私は大黒家の3代目で、調理専門学校の卒業後は、水戸のホテルや、小料理屋、居酒屋などで修行。料理や店の業務を覚え、30歳頃に大黒家に戻ってきました。その頃の店では仕出し弁当がメインでしたが、売り上げは低迷していました。
 
継承後、近くの斎場へ仕出ししていた同業他社の撤退を機会に、斎場と直接契約。葬儀のときにご用命いただいたお客様が、四十九日、一周忌、三回忌といった法要も大黒家でしてくれるという流れができました。そうして、少しずつ売り上げも回復していきました。










 

地元の優れた食材を活かし、名物メニューを開発
 
若い頃は「料理さえできていればなんとかなる」と考えていましたが、30歳半ばを過ぎ、次第に経営や販路拡大を考えるようになりました。

そんな折、同級生が地元で生産している「和之家豚」(わのかとん)という豚に出会いました。地元でとれた米を飼料に配合し、とろけるような脂身と赤身の味わいが特徴です。これを機に地元食材メニューを積極的に開発し、茨城町の料理コンテストに「和之家豚」唐揚げを出品し優勝。2010年には、「かぼちゃプリン」がご当地B級グルメに選ばれました。

攻めの経営を目指して、2011年には中小企業庁の経営サポート「経営革新支援」も申請しました。ところがその直後、東日本大震災で被災。プレハブ店舗で再スタートしましたが、法要ができなくなったため、売り上げは過去最低に落ちてしまいました。

そこでランチを始め、法要がなく暇になった土日には、地元のグルメイベントなどに参加するようにしました。震災をきっかけに以前にも増して意識的に地元の食材を使い始めたので、行政の方からもイベント出店のお声がけをいただくようになりました。

それがPRにつながり、1日10名程度だったランチ客も、平均して30名、多いときには80名も入るようになりました。現時点ではまだ事業継承の途中ですが、料理に関しては全て自分の判断に任されています。













 
 
経営理念の再確認で従業員にも変化が
 
未来塾には、水戸信用金庫の支店長さんから誘われて参加しました。過去の参加者リストには知った顔が並び、「自分も」と受講を決めました。

経営革新支援の申請時に、1年かけて「伝統を守り、地元食材で地域を元気にする」という経営理念を考えましたが、未来塾への参加で自社の強みや経営理念を再確認し、経営方針をブラッシュアップできました。

どんな逆境や困難があっても、逃げる事なく挑戦してこそ伝統は守られる。自分に自信と誇りを持ってチャレンジする事が大切です。

未来塾で特に印象に残ったのは、毎回の講座の最後に、4~5人のグループでディスカッションをし、講座で学んだことを各自の目標や課題としてアウトプットしたことです。人によって考え方やとらえ方が違い、とても勉強になりました。
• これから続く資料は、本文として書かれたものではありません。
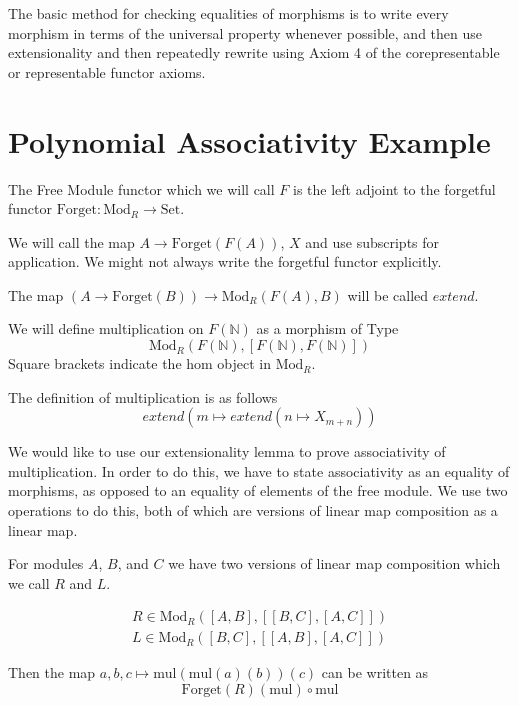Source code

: \documentclass[12pt]{article} %
\theoremstyle{definition}
\theoremstyle{definition}
\theoremstyle{definition}
\theoremstyle{definition}
\begin{document}
The basic method for checking equalities of morphisms is to write every morphism in terms of 
the universal property whenever possible, and then use extensionality and then repeatedly 
rewrite using Axiom 4 of the corepresentable or representable functor axioms.

\section{Polynomial Associativity Example}

The Free Module functor which we will call $F$ is the left adjoint to the forgetful 
functor $\text{Forget} : \text{Mod}_R \to \text{Set}$.

We will call the map $A \to \text{Forget}(F(A))$, $X$ and use subscripts for application.
We might not always write the forgetful functor explicitly.

The map $(A \to \text{Forget}(B)) \to {\text{Mod}_R}(F(A), B)$ will be called $extend$.

We will define multiplication on $F(\mathbb{N})$ as a morphism of Type 
\begin{equation}
  \text{Mod}_R(F(\mathbb{N}), [F(\mathbb{N}), F(\mathbb{N})])
\end{equation} 
Square brackets indicate the hom object in $\text{Mod}_R$.

The definition of multiplication is as follows
\begin{equation}
  extend (m \mapsto extend (n \mapsto X_{m + n}))
\end{equation}

We would like to use our extensionality lemma to prove associativity of multiplication.
In order to do this, we have to state associativity as an equality of morphisms,
as opposed to an equality of elements of the free module. We use two operations
to do this, both of which are versions of linear map composition as a linear map.

For modules $A$, $B$, and $C$ we have two versions of linear map 
composition which we call $R$ and $L$.

\begin{equation}
  \begin{aligned}
    R \in \text{Mod}_R([A, B], [[B,C],[A,C]]) \\
     L \in \text{Mod}_R([B, C], [[A,B],[A,C]])
  \end{aligned}
\end{equation}

Then the map $a, b, c \mapsto \text{mul} (\text{mul} (a)(b))(c)$ can be written as 
\begin{equation}
  \text{Forget}(R)(\text{mul}) \circ \text{mul}
\end{equation}
\end{document}
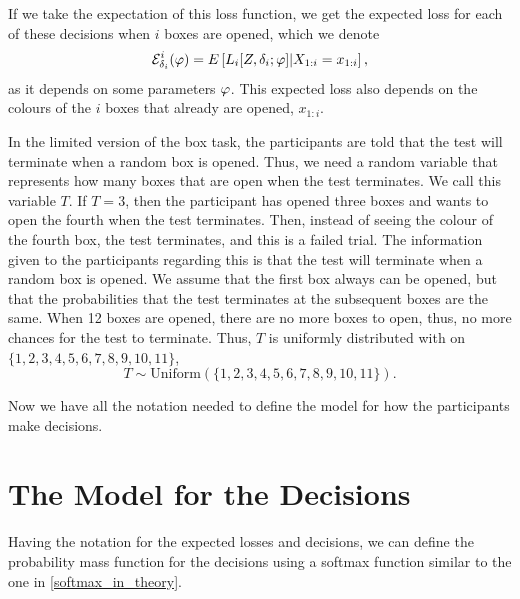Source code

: If we take the expectation of this loss function, we get the expected loss for each of these decisions when $i$ boxes are opened, which we denote
\begin{equation*}
    \mathcal{E}^i_{\delta_i}(\varphi) = E\left[ L_i[Z,\delta_i;\varphi]|X_{1:i}=x_{1:i}\right],
\end{equation*}
as it depends on some parameters $\varphi$. This expected loss also depends on the colours of the $i$ boxes that already are opened, $x_{1:i}$.

In the limited version of the box task, the participants are told that the test will terminate when a random box is opened. Thus, we need a random variable that represents how many boxes that are open when the test terminates. We call this variable $T$. If $T=3$, then the participant has opened three boxes and wants to open the fourth when the test terminates. Then, instead of seeing the colour of the fourth box, the test terminates, and this is a failed trial. The information given to the participants regarding this is that the test will terminate when a random box is opened. We assume that the first box always can be opened, but that the probabilities that the test terminates at the subsequent boxes are the same. When 12 boxes are opened, there are no more boxes to open, thus, no more chances for the test to terminate. Thus, $T$ is uniformly distributed with on $\{1,2,3,4,5,6,7,8,9,10,11\}$, 
\begin{equation}
\label{T_uniform}
    T \sim \text{Uniform}(\{1,2,3,4,5,6,7,8,9,10,11\}).
\end{equation}

Now we have all the notation needed to define the model for how the participants make decisions. 

\section{The Model for the Decisions}
Having the notation for the expected losses and decisions, we can define the probability mass function for the decisions using a softmax function similar to the one in \eqref{softmax_in_theory}. 

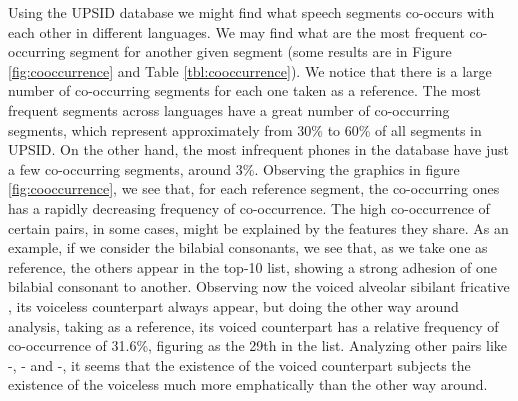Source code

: Using the UPSID database we might find what speech segments co-occurs with each other in
different languages. 
We may find what are the most frequent co-occurring segment for another given segment 
(some results are in Figure \ref{fig:cooccurrence} and Table \ref{tbl:cooccurrence}). 
We notice that there is a large number of co-occurring segments for each one taken as a reference. 
The most frequent segments across languages have a great number of co-occurring segments, 
which represent approximately from 30\% to 60\% of all segments in UPSID. On the other hand, 
the most infrequent phones in the database have just a few co-occurring segments, around 3\%. 
Observing the graphics in figure \ref{fig:cooccurrence}, we see that, for each reference segment, 
the co-occurring ones has a rapidly decreasing frequency of co-occurrence. 
The high co-occurrence of certain pairs, in some cases, might be explained by the features they share. 
As an example, if we consider the bilabial consonants, we see that, as we take one as reference, 
the others appear in the top-10 list, showing a strong adhesion of one bilabial consonant to another. 
Observing now the voiced alveolar sibilant fricative \textipa{[z]}, its voiceless counterpart always appear, 
but doing the other way around analysis, taking \textipa{[s]} as a reference, its voiced counterpart \textipa{[z]} 
has a relative frequency of co-occurrence of 31.6\%, figuring as the 29th in the list. 
Analyzing other pairs like \textipa{[t]}-\textipa{[d]}, \textipa{[k]}-\textipa{[g]} and \textipa{[p]}-\textipa{[b]}, 
it seems that the existence of the voiced counterpart subjects the existence of the voiceless much more 
emphatically than the other way around.



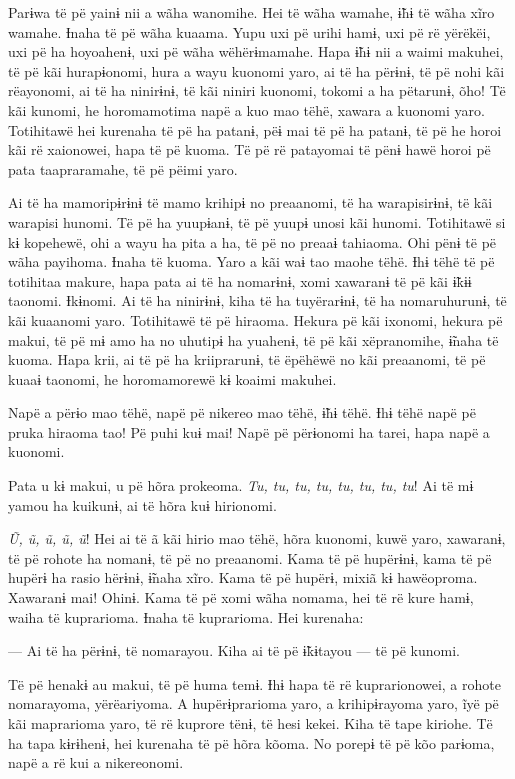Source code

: Parɨwa të pë yainɨ nii a wãha wanomihe. Hei të wãha wamahe, ɨ̃hɨ të wãha
xĩro wamahe. Ɨnaha të pë wãha kuaama. Yupu uxi pë urihi hamɨ, uxi pë rë
yërëkëi, uxi pë ha hoyoahenɨ, uxi pë wãha wëhërɨmamahe. Hapa ɨ̃hɨ nii a
waimi makuhei, të pë kãi hurapɨonomi, hura a wayu kuonomi yaro, ai të ha
përɨnɨ, të pë nohi kãi rëayonomi, ai të ha ninirɨnɨ, të kãi niniri
kuonomi, tokomi a ha pëtarunɨ, õho! Të kãi kunomi, he horomamotima napë
a kuo mao tëhë, xawara a kuonomi yaro. Totihitawë hei kurenaha të pë ha
patanɨ, pëɨ mai të pë ha patanɨ, të pë he horoi kãi rë xaionowei, hapa
të pë kuoma. Të pë rë patayomai të pënɨ hawë horoi pë pata taapraramahe,
të pë pëimi yaro. 

Ai të ha mamoripɨrɨnɨ të mamo krihipɨ no preaanomi, të ha warapisirɨnɨ,
të kãi warapisi hunomi. Të pë ha yuupɨanɨ, të pë yuupɨ unosi kãi hunomi.
Totihitawë si kɨ kopehewë, ohi a wayu ha pita a ha, të pë no preaaɨ
tahiaoma. Ohi pënɨ të pë wãha payihoma. Ɨnaha të kuoma. Yaro a kãi waɨ
tao maohe tëhë. Ɨhɨ tëhë të pë totihitaa makure, hapa pata ai të ha
nomarɨnɨ, xomi xawaranɨ të pë kãi ɨ̃kɨɨ taonomi. Ɨkɨnomi. Ai të ha
ninirɨnɨ, kiha të ha tuyërarɨnɨ, të ha nomaruhurunɨ, të kãi kuaanomi
yaro. Totihitawë të pë hiraoma. Hekura pë kãi ixonomi, hekura pë makui,
të pë mɨ amo ha no uhutipɨ ha yuahenɨ, të pë kãi xëpranomihe, ɨ̃naha të
kuoma. Hapa krii, ai të pë ha kriiprarunɨ, të ëpëhëwë no kãi preaanomi,
të pë kuaaɨ taonomi, he horomamorewë kɨ koaimi makuhei. 

Napë a përɨo mao tëhë, napë pë nikereo mao tëhë, ɨ̃hɨ tëhë. Ɨhɨ tëhë napë
pë pruka hiraoma tao! Pë puhi kuɨ mai! Napë pë përɨonomi ha tarei, hapa
napë a kuonomi. 

Pata u kɨ makui, u pë hõra prokeoma. \textit{Tu, tu, tu, tu, tu, tu, tu, tu}! Ai
të mɨ yamou ha kuikunɨ, ai të hõra kuɨ hirionomi. 

\textit{Ũ, ũ, ũ, ũ, ũ}! Hei ai të ã kãi hirio mao tëhë, hõra kuonomi, kuwë
 yaro, xawaranɨ, të pë rohote ha nomanɨ, të pë no preaanomi. Kama të pë
 hupërɨnɨ, kama të pë hupërɨ ha rasio hërɨnɨ, ɨ̃naha xĩro. Kama të pë
 hupërɨ, mixiã kɨ hawëoproma. Xawaranɨ mai! Ohinɨ. Kama të pë xomi wãha
 nomama, hei të rë kure hamɨ, waiha të kuprarioma. Ɨnaha të kuprarioma.
 Hei kurenaha: 

--- Ai të ha përɨnɨ, të nomarayou. Kiha ai të pë ɨ̃kɨtayou --- të pë
kunomi. 

Të pë henakɨ au makui, të pë huma temɨ. Ɨhɨ hapa të rë kuprarionowei, a
rohote nomarayoma, yërëariyoma. A hupërɨprarioma yaro, a krihipɨrayoma
yaro, ĩyë pë kãi maprarioma yaro, të rë kuprore tënɨ, të hesi kekei.
Kiha të tape kiriohe. Të ha tapa kɨrɨhenɨ, hei kurenaha të pë hõra
kõoma. No porepɨ të pë kõo parɨoma, napë a rë kui a nikereonomi. 

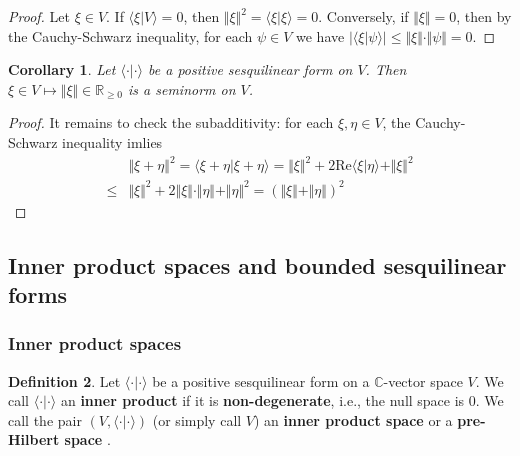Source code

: \documentclass[12pt,b5paper,notitlepage]{article}
\theoremstyle{definition}
\newtheorem{df}{Definition}[subsection]
\theoremstyle{plain}
\newtheorem{co}[df]{Corollary}
\newcommand{\bk}[1]{\langle {#1}\rangle}
\newcommand{\Cbb}{\mathbb C}
\newcommand{\Rbb}{\mathbb R}
\newcommand{\Real}{\mathrm{Re}}
\numberwithin{equation}{section}
\begin{document}
\begin{proof}
Let $\xi\in V$. If $\bk{\xi|V}=0$, then $\Vert \xi\Vert^2=\bk{\xi|\xi}=0$. Conversely, if $\Vert \xi\Vert=0$, then by the Cauchy-Schwarz inequality, for each $\psi\in V$ we have $|\bk{\xi|\psi}|\leq \Vert \xi\Vert\cdot\Vert\psi\Vert=0$.
\end{proof}





\begin{co}\label{lb115}
Let $\bk{\cdot|\cdot}$ be a positive sesquilinear form on $V$. Then $\xi\in V\mapsto\Vert \xi\Vert\in\Rbb_{\geq0}$ is a seminorm on $V$. 
\end{co}

\begin{proof}
It remains to check the subadditivity: for each $\xi,\eta\in V$, the Cauchy-Schwarz inequality imlies
\begin{align*}
&\Vert \xi+\eta\Vert^2=\bk{\xi+\eta|\xi+\eta}=\Vert \xi\Vert^2+2\Real\bk{\xi|\eta}+\Vert \xi\Vert^2\\
\leq& \Vert \xi\Vert^2+2\Vert \xi\Vert\cdot\Vert \eta\Vert+\Vert \eta\Vert^2=(\Vert \xi\Vert+\Vert \eta\Vert)^2
\end{align*}
\end{proof}






\subsection{Inner product spaces and bounded sesquilinear forms}




\subsubsection{Inner product spaces}




\begin{df}
Let $\bk{\cdot|\cdot}$ be a positive sesquilinear form on a $\Cbb$-vector space $V$. We call $\bk{\cdot|\cdot}$ an \textbf{inner product}  if it is  \textbf{non-degenerate}, i.e., the null space is $0$.  We call the pair $(V,\bk{\cdot|\cdot})$ (or simply call $V$) an \textbf{inner product space} or a \textbf{pre-Hilbert space} .
\end{df}
\end{document}
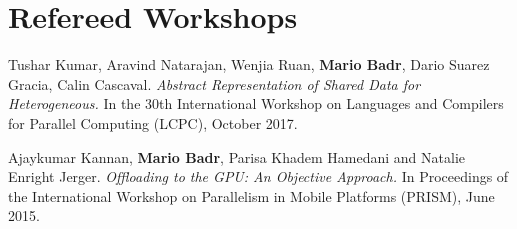 \section{\sc Refereed Workshops}

\onerow
{
  Tushar Kumar, Aravind Natarajan, Wenjia Ruan, \textbf{Mario Badr}, Dario Suarez Gracia, Calin Cascaval.
  \textit{Abstract Representation of Shared Data for Heterogeneous.}
  In the 30th International Workshop on Languages and Compilers for Parallel Computing (LCPC), October 2017.
}

\onerow
{
  Ajaykumar Kannan, \textbf{Mario Badr}, Parisa Khadem Hamedani and Natalie Enright Jerger.
  \textit{Offloading to the GPU: An Objective Approach.}
  In Proceedings of the International Workshop on Parallelism in Mobile Platforms (PRISM), June 2015.
}
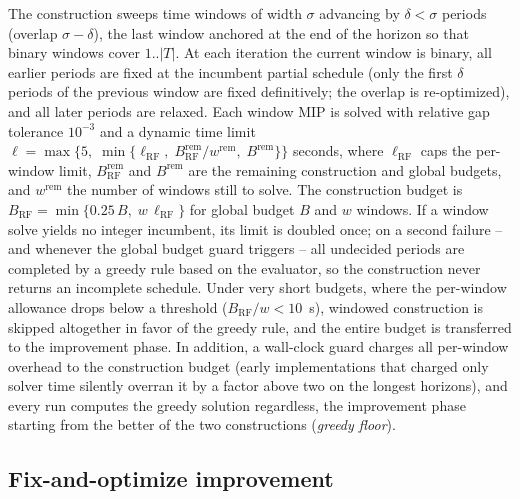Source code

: The construction sweeps time windows of width $\sigma$ advancing by
$\delta<\sigma$ periods (overlap $\sigma-\delta$), the last window
anchored at the end of the horizon so that binary windows cover
$1..|T|$. At each iteration the current window is binary, all
earlier periods are fixed at the incumbent partial schedule (only
the first $\delta$ periods of the previous window are fixed
definitively; the overlap is re-optimized), and all later periods
are relaxed. Each window MIP is solved with relative gap tolerance
$10^{-3}$ and a dynamic time limit
$\ell = \max\{5,\;\min\{\ell_{\mathrm{RF}},\;
B_{\mathrm{RF}}^{\mathrm{rem}}/w^{\mathrm{rem}},\;
B^{\mathrm{rem}}\}\}$ seconds, where $\ell_{\mathrm{RF}}$ caps the
per-window limit, $B_{\mathrm{RF}}^{\mathrm{rem}}$ and
$B^{\mathrm{rem}}$ are the remaining construction and global budgets,
and $w^{\mathrm{rem}}$ the number of windows still to solve. The
construction budget is
$B_{\mathrm{RF}}=\min\{0.25\,B,\; w\,\ell_{\mathrm{RF}}\}$ for global
budget $B$ and $w$ windows. If a window solve yields no integer
incumbent, its limit is doubled once; on a second failure -- and
whenever the global budget guard triggers -- all undecided periods
are completed by a greedy rule based on the evaluator, so the
construction never returns an incomplete schedule. Under very short
budgets, where the per-window allowance drops below a threshold
($B_{\mathrm{RF}}/w<10$~s), windowed construction is skipped
altogether in favor of the greedy rule, and the entire budget is
transferred to the improvement phase. In addition, a wall-clock guard charges all per-window overhead to
the construction budget (early implementations that charged only
solver time silently overran it by a factor above two on the longest
horizons), and every run computes the greedy solution regardless, the
improvement phase starting from the better of the two constructions
(\emph{greedy floor}).

\subsection{Fix-and-optimize improvement}
\label{sec:fo}

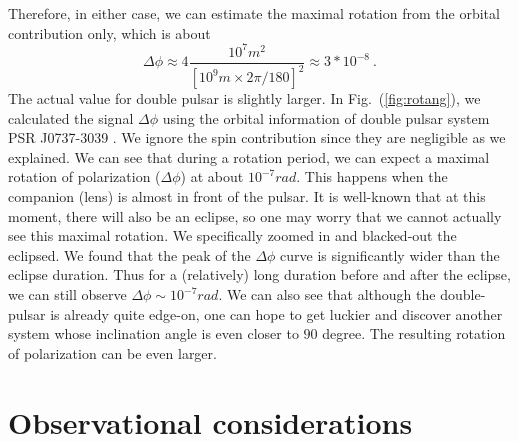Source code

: \documentclass[aps,showpacs,twocolumn,floats,prd,superscriptaddress,nofootinbib]{revtex4-1}
\begin{document}
Therefore, in either case, we can estimate the maximal rotation from the orbital contribution only, which is about\begin{equation}
\Delta\phi \approx 4 \frac{10^7 m^2}{\left[  10^9m\times  2\pi / 180 \right]^2}\approx 3*10^{-8}~.
\end{equation}
The actual value for double pulsar is slightly larger.
In Fig.~(\ref{fig:rotang}), we calculated the signal $\Delta \phi$ using the orbital information of double pulsar system PSR J0737-3039 \cite{KraSta97}. 
We ignore the spin contribution since they are negligible as we explained. 
We can see that during a rotation period, we can expect a maximal rotation of polarization ($\Delta\phi$) at about $10^{-7} rad$. 
This happens when the companion (lens) is almost in front of the pulsar.
It is well-known that at this moment, there will also be an eclipse, so one may worry that we cannot actually see this maximal rotation.
We specifically zoomed in and blacked-out the eclipsed.
We found that the peak of the $\Delta\phi$ curve is significantly wider than the eclipse duration.
Thus for a (relatively) long duration before and after the eclipse, we can still observe $\Delta\phi\sim10^{-7}rad$.
We can also see that although the double-pulsar is already quite edge-on, one can hope to get luckier and discover another system whose inclination angle is even closer to $90$ degree.
The resulting rotation of polarization can be even larger.





\section{Observational considerations}
\label{sec-obs}
\end{document}

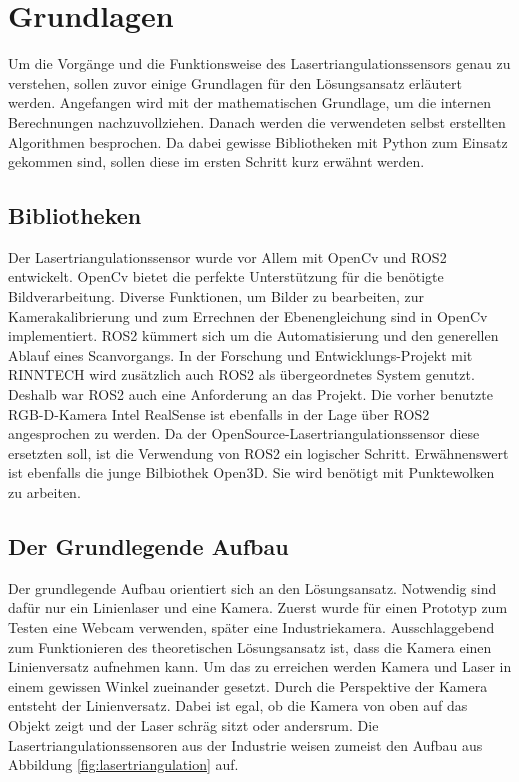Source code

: \section{Grundlagen}\label{grundlagen}
	Um die Vorgänge und die Funktionsweise des Lasertriangulationssensors genau zu verstehen, sollen zuvor einige Grundlagen für den Lösungsansatz erläutert werden. Angefangen wird mit der mathematischen Grundlage, um die internen Berechnungen nachzuvollziehen. Danach werden die verwendeten selbst erstellten Algorithmen besprochen. Da dabei gewisse Bibliotheken mit Python zum Einsatz gekommen sind, sollen diese im ersten Schritt kurz erwähnt werden.
	
	\subsection{Bibliotheken}
	Der Lasertriangulationssensor wurde vor Allem mit OpenCv und ROS2 entwickelt. OpenCv bietet die perfekte Unterstützung für die benötigte Bildverarbeitung. Diverse Funktionen, um Bilder zu bearbeiten, zur Kamerakalibrierung und zum Errechnen der Ebenengleichung sind in OpenCv implementiert.
	ROS2 kümmert sich um die Automatisierung und den generellen Ablauf eines Scanvorgangs. In der Forschung und Entwicklungs-Projekt mit RINNTECH wird zusätzlich auch ROS2 als übergeordnetes System genutzt. Deshalb war ROS2 auch eine Anforderung an das Projekt. Die vorher benutzte RGB-D-Kamera Intel RealSense ist ebenfalls in der Lage über ROS2 angesprochen zu werden. Da der OpenSource-Lasertriangulationssensor diese ersetzten soll, ist die Verwendung von ROS2 ein logischer Schritt. Erwähnenswert  ist ebenfalls die junge Bilbiothek Open3D. Sie wird benötigt mit Punktewolken zu arbeiten.
	
	\subsection{Der Grundlegende Aufbau}
	Der grundlegende Aufbau orientiert sich an den Lösungsansatz. Notwendig sind dafür nur ein Linienlaser und eine Kamera. Zuerst wurde für einen Prototyp zum Testen eine Webcam verwenden, später eine Industriekamera. Ausschlaggebend zum Funktionieren des theoretischen Lösungsansatz ist, dass die Kamera einen Linienversatz aufnehmen kann. Um das zu erreichen werden Kamera und Laser in einem gewissen Winkel zueinander gesetzt. Durch die Perspektive der Kamera entsteht der Linienversatz. Dabei ist egal, ob die Kamera von oben auf das Objekt zeigt und der Laser schräg sitzt oder andersrum. Die Lasertriangulationssensoren aus der Industrie weisen zumeist den Aufbau aus Abbildung \ref{fig:lasertriangulation} auf.
	
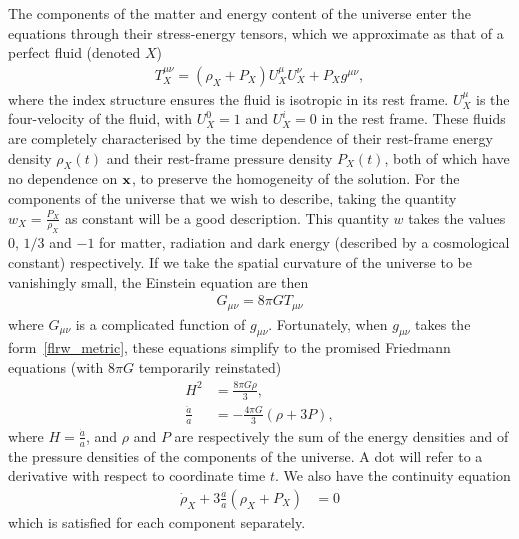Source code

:     The components of the matter and energy content of the universe enter the equations through
    their stress-energy tensors, which we approximate as that of
    a perfect fluid (denoted $X$)
    \begin{align}
        T_X^{\mu\nu} = (\rho_X+P_X)U_X^\mu U_X^\nu+P_Xg^{\mu\nu},
    \end{align}
    where the index structure ensures the fluid is isotropic in its rest frame.
    $U_X^\mu$ is the four-velocity of the fluid, with $U_X^0=1$ and $U_X^i=0$
    in the rest frame.
    These fluids are completely characterised by the time dependence
    of their rest-frame energy density $\rho_X(t)$ and their rest-frame
    pressure density $P_X(t)$,
    both of which have no dependence on $\mathbf{x}$, to preserve the homogeneity of the solution.
    For the components of the universe that we wish to describe,
    taking the quantity $w_X=\frac{P_X}{\rho_X}$ as constant will be a good description.
    This quantity $w$ takes the values $0$, $1/3$ and $-1$ for matter, radiation
    and dark energy (described by a cosmological constant) respectively.
    If we take the spatial curvature of the universe to be vanishingly small,
    the Einstein equation are then
    \begin{align}\label{einstein_equations}
        G_{\mu\nu} = 8\pi G T_{\mu\nu}
    \end{align}
    where $G_{\mu\nu}$ is a complicated function of $g_{\mu\nu}$.
    Fortunately, when $g_{\mu\nu}$ takes the form~\eqref{flrw_metric},
    these equations simplify to the promised Friedmann equations
    (with $8\pi G$ temporarily reinstated)
    \begin{align}\label{friedmann_1}
        H^2 &= \frac{8\pi G \rho}{3},\\
        \frac{\ddot{a}}{a} &= -\frac{4\pi G}{3}\left(\rho+3P\right),
    \end{align}
    where $H=\frac{\dot{a}}{a}$, and $\rho$ and $P$ are respectively the sum of the
    energy densities and of the pressure densities of the
    components of the universe.
    A dot will refer to a derivative with respect to coordinate time $t$.
    We also have the continuity equation
    \begin{align}\label{continuity_equation}
        \dot{\rho}_X + 3\frac{\dot{a}}{a}\left(\rho_X+P_X\right) &= 0
    \end{align}
    which is satisfied for each component separately.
先生の話を聞いて、なるほどと納得したり、同じ経営者の仲間と切磋琢磨したりすることで、「俺も負けていられない」と、アクセルを踏むキッカケになりました。

未来塾の受講後、SWOT(強み、弱み、機会、脅威)を分析し、中期経営計画や行動計画を作りました。「生産者への感謝」「地元イベントへの出店」「障がい者施設や児童養護施設への協力」「地域のごみ拾い」「地元食材を使用したライブイベント」などは、受講前からやっていたことですが、改めて書き出すことで、より積極的に行動するようになりました。

さらに昨年12月から、ランチのデータ分析を始めました。来店客数や注文数はなんとなく把握していましたが、数値化してみると、あまり売れていないメニューや、ずば抜けて売れるメニューが一目瞭然となり、仕入れの際に役立てられるようになりました。

分析したデータは厨房に貼り、従業員も見られるようにしたところ、過去のデータと見比べて、「第一週の金曜日には、これぐらいの量を仕込んでおくといいだろう」などと、自主的に準備してくれるようになりました。
 
地産地消の輪を広げて店を100年続けていく
 
未来塾への参加前の自分にとって、経営理念はお飾り的なものでした。しかし未来塾で経営理念を見直してからは、物事に迷ったり悩んだりしたとき、経営理念が判断基準になりました。現在は経営理念を店舗にも貼り出し、自分の名刺にも印刷しています。経営理念を明確に打ち出し発信することで、協力者の輪も広がってきました。
 
震災直後は2000万円まで落ち込んだ売り上げも、ここ数年は4500万から5000万円で推移しています。細くても長く店を続けていくため、多店舗展開ではなく、地域での連携を強化していきたいと思っています。

利益を上げるだけでなく、地域との関わりが大事。まずは町内から地域をよくしていき、日本全体をよくしていきたい。10年後には町の人口が1万人減少すると予測されています。近隣の市町村からも店に来ていただけるよう、地産地消と地元目線に特化し、生産者への感謝の気持ちを忘れずに店を100年続けていくのが目標です。
 
 大黒家
 代表 圷雄一氏
 
 1973年生まれ。茨城県茨城町出身。調理専門学校の卒業後、
 ホテル、レストラン、
居酒屋で料理修行をする。
 2003年、30歳の時に大黒家に戻り、大黒家三代目として
 料理長に就任。現在も厨房に入っている二代目・圷誠一氏から
 事業を継承中。
 
Company Profile
住所 茨城県東茨城郡茨城町奥谷47-3
創立 昭和21年
TEL 029-292-0070
売上高 4,500万円
従業員数 10名(家族5名、パート5名)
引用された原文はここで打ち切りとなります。